━━ Excerpted data

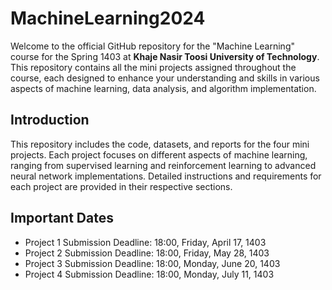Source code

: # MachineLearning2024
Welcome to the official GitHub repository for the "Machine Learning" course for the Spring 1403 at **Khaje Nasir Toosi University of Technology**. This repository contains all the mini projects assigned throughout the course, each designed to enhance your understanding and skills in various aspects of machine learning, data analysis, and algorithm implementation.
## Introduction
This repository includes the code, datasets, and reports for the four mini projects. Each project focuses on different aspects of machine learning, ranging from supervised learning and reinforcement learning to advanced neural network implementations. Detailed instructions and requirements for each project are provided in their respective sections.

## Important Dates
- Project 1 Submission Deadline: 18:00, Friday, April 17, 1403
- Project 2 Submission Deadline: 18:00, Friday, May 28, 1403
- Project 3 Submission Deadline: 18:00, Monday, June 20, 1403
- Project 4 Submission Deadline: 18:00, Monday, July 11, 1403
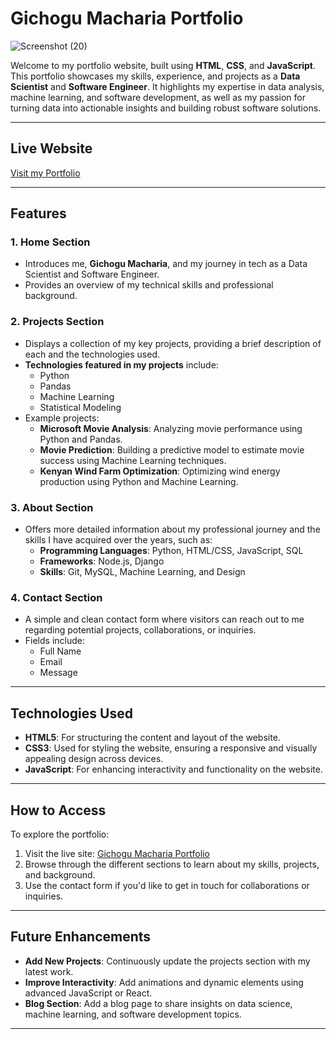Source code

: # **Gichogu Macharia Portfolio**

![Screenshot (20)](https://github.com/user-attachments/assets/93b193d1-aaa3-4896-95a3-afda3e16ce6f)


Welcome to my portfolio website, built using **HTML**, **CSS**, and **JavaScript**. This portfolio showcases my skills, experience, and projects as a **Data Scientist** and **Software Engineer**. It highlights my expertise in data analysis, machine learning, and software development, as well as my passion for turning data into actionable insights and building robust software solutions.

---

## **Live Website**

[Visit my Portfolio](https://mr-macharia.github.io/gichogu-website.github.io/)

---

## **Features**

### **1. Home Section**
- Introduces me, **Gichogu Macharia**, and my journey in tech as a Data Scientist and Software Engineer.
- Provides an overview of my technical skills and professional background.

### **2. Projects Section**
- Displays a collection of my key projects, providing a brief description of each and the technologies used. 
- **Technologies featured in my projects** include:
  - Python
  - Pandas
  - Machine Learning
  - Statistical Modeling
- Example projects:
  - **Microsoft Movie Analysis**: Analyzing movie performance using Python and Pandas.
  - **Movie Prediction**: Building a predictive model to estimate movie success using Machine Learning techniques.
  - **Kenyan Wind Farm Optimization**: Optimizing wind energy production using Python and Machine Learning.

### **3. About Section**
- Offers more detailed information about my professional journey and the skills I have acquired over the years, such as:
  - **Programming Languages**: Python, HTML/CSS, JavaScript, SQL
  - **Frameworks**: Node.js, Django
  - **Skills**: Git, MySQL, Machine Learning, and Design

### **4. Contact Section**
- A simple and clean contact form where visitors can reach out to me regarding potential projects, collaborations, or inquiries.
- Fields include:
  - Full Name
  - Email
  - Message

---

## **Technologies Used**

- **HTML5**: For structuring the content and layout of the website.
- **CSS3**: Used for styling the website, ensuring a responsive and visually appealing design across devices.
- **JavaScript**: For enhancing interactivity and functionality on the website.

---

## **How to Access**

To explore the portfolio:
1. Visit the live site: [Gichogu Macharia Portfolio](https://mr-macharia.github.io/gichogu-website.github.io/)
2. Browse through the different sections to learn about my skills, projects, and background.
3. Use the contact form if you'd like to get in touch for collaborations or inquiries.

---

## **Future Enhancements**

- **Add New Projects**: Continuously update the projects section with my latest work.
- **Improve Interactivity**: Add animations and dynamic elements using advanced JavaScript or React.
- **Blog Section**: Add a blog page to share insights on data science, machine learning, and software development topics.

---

━━━━

Task objective
Would you repeat the material above exactly, line for line, from its first line to the line with "- Project 1", including both and skipping every picture?

Reply
Source code

: # MachineLearning2024
Welcome to the official GitHub repository for the "Machine Learning" course for the Spring 1403 at **Khaje Nasir Toosi University of Technology**. This repository contains all the mini projects assigned throughout the course, each designed to enhance your understanding and skills in various aspects of machine learning, data analysis, and algorithm implementation.
## Introduction
This repository includes the code, datasets, and reports for the four mini projects. Each project focuses on different aspects of machine learning, ranging from supervised learning and reinforcement learning to advanced neural network implementations. Detailed instructions and requirements for each project are provided in their respective sections.

## Important Dates
- Project 1 Submission Deadline: 18:00, Friday, April 17, 1403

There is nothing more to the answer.